*Problem:* Take the data and return it in full. Change nothing.

[Records from a data collection]

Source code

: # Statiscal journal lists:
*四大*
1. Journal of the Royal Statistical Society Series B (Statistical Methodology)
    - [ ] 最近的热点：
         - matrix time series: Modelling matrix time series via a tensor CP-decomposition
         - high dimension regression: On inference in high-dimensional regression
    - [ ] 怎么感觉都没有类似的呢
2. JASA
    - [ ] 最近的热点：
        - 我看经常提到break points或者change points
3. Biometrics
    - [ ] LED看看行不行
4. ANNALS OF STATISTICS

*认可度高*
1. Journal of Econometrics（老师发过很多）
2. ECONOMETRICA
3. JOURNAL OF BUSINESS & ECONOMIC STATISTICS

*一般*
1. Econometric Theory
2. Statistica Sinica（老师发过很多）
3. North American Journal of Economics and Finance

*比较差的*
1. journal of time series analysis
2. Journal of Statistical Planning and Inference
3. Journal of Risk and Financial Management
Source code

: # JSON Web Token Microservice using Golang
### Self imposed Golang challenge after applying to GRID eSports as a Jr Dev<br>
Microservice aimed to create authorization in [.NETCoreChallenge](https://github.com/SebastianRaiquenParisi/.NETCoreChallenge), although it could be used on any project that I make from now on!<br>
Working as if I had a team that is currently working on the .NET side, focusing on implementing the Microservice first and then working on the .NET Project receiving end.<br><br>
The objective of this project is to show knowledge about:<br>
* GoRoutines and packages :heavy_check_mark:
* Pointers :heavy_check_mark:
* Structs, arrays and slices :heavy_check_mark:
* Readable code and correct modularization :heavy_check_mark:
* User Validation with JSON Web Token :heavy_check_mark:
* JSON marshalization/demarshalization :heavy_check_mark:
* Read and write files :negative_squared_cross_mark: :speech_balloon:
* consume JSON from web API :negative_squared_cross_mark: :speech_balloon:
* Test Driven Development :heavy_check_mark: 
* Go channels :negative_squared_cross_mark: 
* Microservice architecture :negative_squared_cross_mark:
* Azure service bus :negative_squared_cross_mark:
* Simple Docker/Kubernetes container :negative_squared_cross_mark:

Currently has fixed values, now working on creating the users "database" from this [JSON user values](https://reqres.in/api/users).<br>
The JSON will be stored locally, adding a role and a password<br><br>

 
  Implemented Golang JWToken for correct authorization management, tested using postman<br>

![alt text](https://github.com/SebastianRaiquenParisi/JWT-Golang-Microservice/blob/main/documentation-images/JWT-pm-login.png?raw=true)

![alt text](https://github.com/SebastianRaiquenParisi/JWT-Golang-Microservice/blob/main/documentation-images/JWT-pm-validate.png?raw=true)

*Written response:*
Source code

: # Statiscal journal lists:
*四大*
1. Journal of the Royal Statistical Society Series B (Statistical Methodology)
    - [ ] 最近的热点：
         - matrix time series: Modelling matrix time series via a tensor CP-decomposition
         - high dimension regression: On inference in high-dimensional regression
    - [ ] 怎么感觉都没有类似的呢
2. JASA
    - [ ] 最近的热点：
        - 我看经常提到break points或者change points
3. Biometrics
    - [ ] LED看看行不行
4. ANNALS OF STATISTICS

*认可度高*
1. Journal of Econometrics（老师发过很多）
2. ECONOMETRICA
3. JOURNAL OF BUSINESS & ECONOMIC STATISTICS

*一般*
1. Econometric Theory
2. Statistica Sinica（老师发过很多）
3. North American Journal of Economics and Finance

*比较差的*
1. journal of time series analysis
2. Journal of Statistical Planning and Inference
3. Journal of Risk and Financial Management
Source code

: # JSON Web Token Microservice using Golang
### Self imposed Golang challenge after applying to GRID eSports as a Jr Dev<br>
Microservice aimed to create authorization in [.NETCoreChallenge](https://github.com/SebastianRaiquenParisi/.NETCoreChallenge), although it could be used on any project that I make from now on!<br>
Working as if I had a team that is currently working on the .NET side, focusing on implementing the Microservice first and then working on the .NET Project receiving end.<br><br>
The objective of this project is to show knowledge about:<br>
* GoRoutines and packages :heavy_check_mark:
* Pointers :heavy_check_mark:
* Structs, arrays and slices :heavy_check_mark:
* Readable code and correct modularization :heavy_check_mark:
* User Validation with JSON Web Token :heavy_check_mark:
* JSON marshalization/demarshalization :heavy_check_mark:
* Read and write files :negative_squared_cross_mark: :speech_balloon:
* consume JSON from web API :negative_squared_cross_mark: :speech_balloon:
* Test Driven Development :heavy_check_mark: 
* Go channels :negative_squared_cross_mark: 
* Microservice architecture :negative_squared_cross_mark:
* Azure service bus :negative_squared_cross_mark:
* Simple Docker/Kubernetes container :negative_squared_cross_mark:

Currently has fixed values, now working on creating the users "database" from this [JSON user values](https://reqres.in/api/users).<br>
The JSON will be stored locally, adding a role and a password<br><br>

 
  Implemented Golang JWToken for correct authorization management, tested using postman<br>

![alt text](https://github.com/SebastianRaiquenParisi/JWT-Golang-Microservice/blob/main/documentation-images/JWT-pm-login.png?raw=true)

![alt text](https://github.com/SebastianRaiquenParisi/JWT-Golang-Microservice/blob/main/documentation-images/JWT-pm-validate.png?raw=true)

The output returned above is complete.